[Exercise]
Filter these entries down to the lines that hold the word "vite", and show each of them.

[[ Records for this task open ]]

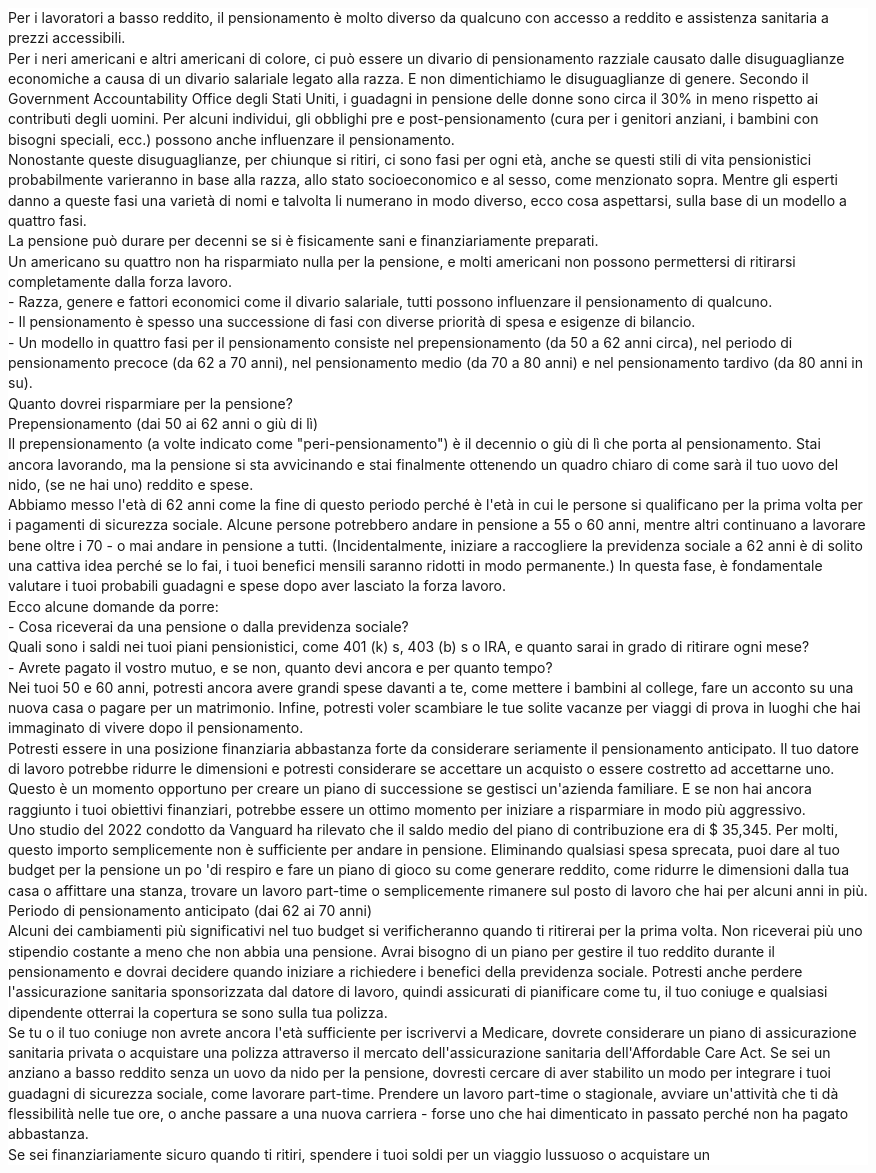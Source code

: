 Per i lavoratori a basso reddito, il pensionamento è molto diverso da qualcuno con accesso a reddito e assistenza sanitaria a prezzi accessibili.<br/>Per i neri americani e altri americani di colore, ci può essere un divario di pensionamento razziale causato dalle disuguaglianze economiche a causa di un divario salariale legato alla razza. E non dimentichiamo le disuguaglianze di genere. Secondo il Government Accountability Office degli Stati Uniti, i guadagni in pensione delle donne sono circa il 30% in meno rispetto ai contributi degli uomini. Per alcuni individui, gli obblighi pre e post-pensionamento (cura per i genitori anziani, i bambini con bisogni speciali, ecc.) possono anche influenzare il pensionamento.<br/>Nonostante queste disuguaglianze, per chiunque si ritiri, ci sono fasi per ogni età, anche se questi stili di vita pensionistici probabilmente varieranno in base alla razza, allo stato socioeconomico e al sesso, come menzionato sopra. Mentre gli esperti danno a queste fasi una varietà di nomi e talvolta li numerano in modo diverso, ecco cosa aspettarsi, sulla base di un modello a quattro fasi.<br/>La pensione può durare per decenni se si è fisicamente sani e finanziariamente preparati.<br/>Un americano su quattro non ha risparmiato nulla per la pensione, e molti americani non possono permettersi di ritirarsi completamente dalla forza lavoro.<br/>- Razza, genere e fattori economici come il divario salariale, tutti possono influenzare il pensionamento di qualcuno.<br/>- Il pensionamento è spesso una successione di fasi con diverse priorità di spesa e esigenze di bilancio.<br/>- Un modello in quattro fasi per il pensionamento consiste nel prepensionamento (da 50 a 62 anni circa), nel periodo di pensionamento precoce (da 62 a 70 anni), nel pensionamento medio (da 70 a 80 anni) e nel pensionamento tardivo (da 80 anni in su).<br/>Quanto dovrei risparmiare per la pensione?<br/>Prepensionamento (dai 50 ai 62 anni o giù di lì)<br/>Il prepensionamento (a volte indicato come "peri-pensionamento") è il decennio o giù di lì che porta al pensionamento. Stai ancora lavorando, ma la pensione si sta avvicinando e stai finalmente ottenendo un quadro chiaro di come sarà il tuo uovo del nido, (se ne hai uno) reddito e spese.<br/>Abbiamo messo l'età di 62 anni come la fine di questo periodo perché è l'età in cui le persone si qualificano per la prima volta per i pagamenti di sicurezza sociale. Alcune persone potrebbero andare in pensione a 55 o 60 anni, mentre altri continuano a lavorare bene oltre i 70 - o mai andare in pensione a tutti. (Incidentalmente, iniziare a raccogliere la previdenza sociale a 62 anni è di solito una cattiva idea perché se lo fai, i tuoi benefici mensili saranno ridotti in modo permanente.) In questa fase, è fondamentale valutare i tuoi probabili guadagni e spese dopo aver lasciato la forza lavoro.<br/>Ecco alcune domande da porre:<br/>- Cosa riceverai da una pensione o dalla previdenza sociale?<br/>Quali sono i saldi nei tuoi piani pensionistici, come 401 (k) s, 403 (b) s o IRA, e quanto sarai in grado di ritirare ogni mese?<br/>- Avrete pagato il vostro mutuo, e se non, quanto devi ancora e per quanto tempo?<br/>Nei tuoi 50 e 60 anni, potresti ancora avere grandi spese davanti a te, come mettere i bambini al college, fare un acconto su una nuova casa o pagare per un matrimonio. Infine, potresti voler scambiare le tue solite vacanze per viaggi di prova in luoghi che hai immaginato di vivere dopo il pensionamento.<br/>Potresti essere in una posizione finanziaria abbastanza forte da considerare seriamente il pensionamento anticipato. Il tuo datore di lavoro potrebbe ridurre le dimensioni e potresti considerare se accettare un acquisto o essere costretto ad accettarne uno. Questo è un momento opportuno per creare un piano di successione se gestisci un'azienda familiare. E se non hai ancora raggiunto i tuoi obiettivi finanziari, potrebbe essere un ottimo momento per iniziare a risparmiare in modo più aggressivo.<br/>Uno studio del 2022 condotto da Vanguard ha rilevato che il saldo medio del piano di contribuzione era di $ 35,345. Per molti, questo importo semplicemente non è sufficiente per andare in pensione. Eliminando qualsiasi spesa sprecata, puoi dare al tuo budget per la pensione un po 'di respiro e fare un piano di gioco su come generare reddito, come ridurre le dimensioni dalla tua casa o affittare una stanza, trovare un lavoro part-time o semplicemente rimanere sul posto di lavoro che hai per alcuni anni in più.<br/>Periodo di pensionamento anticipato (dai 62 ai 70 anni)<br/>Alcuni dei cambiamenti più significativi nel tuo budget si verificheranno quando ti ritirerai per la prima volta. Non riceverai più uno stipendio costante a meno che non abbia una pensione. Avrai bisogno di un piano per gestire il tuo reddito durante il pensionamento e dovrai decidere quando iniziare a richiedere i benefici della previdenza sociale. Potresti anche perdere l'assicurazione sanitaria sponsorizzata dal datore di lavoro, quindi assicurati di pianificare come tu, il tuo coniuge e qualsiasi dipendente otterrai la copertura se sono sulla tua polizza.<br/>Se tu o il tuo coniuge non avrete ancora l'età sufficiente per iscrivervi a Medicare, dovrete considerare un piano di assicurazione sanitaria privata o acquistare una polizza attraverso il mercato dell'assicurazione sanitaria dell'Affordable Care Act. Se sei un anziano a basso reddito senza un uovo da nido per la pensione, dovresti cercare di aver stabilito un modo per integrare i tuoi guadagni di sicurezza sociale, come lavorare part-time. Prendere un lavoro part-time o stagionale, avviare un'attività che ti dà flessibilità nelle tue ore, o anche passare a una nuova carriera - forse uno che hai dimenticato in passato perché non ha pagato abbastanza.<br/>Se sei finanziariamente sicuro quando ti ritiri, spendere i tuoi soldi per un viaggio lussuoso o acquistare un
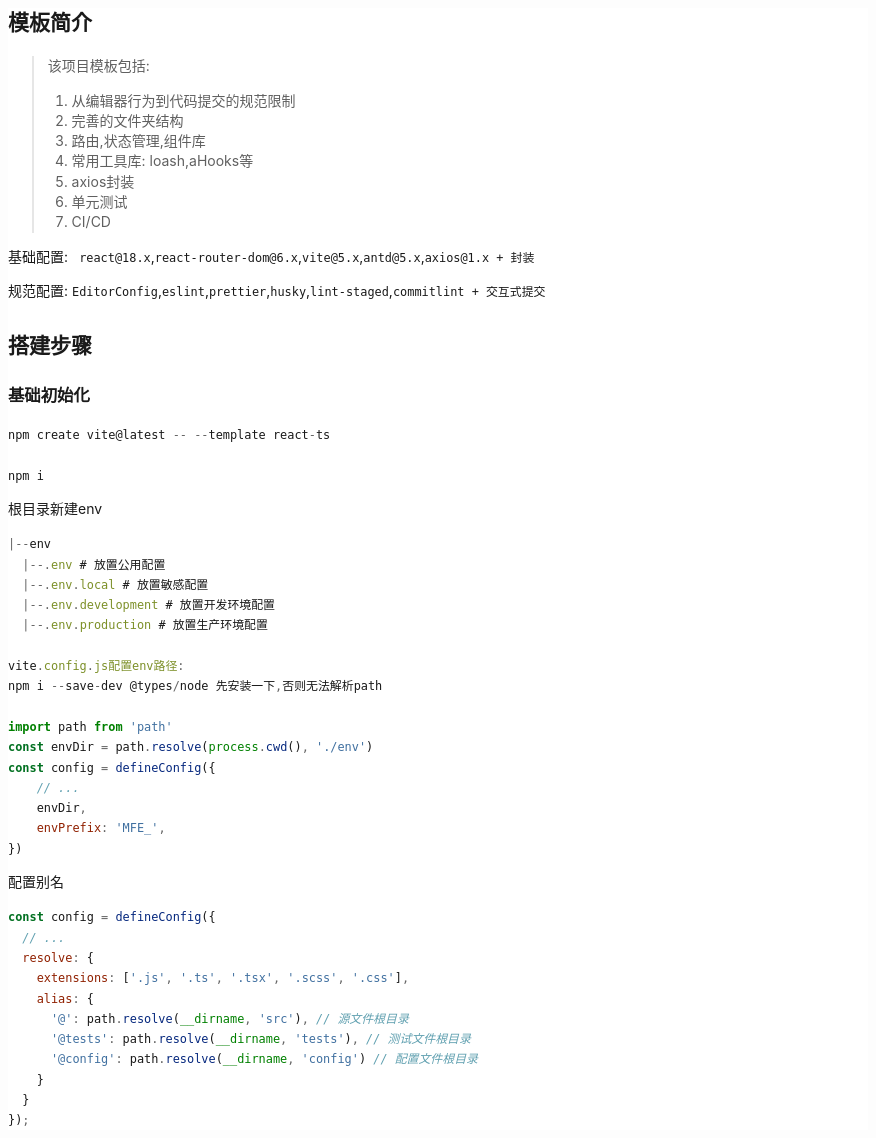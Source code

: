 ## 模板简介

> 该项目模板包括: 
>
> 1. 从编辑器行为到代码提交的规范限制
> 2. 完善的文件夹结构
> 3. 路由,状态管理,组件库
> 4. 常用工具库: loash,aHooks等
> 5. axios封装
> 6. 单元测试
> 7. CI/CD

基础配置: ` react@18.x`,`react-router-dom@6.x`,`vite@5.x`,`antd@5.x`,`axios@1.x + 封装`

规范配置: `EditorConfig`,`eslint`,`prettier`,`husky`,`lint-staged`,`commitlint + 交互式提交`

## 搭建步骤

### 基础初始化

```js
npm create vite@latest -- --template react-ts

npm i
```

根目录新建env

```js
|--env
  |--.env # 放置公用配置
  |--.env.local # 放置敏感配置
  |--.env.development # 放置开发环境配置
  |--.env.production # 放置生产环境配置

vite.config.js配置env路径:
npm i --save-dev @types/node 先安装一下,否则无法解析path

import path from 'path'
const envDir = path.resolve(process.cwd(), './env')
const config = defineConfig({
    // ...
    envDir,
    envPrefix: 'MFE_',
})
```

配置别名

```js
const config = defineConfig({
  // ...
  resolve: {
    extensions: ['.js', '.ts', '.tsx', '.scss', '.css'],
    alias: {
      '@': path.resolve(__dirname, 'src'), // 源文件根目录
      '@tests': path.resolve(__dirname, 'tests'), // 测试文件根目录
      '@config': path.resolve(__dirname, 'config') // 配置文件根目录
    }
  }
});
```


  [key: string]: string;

[[ Records for this task closed ]]

[Solution below]
基础配置: ` react@18.x`,`react-router-dom@6.x`,`vite@5.x`,`antd@5.x`,`axios@1.x + 封装`
npm create vite@latest -- --template react-ts
vite.config.js配置env路径:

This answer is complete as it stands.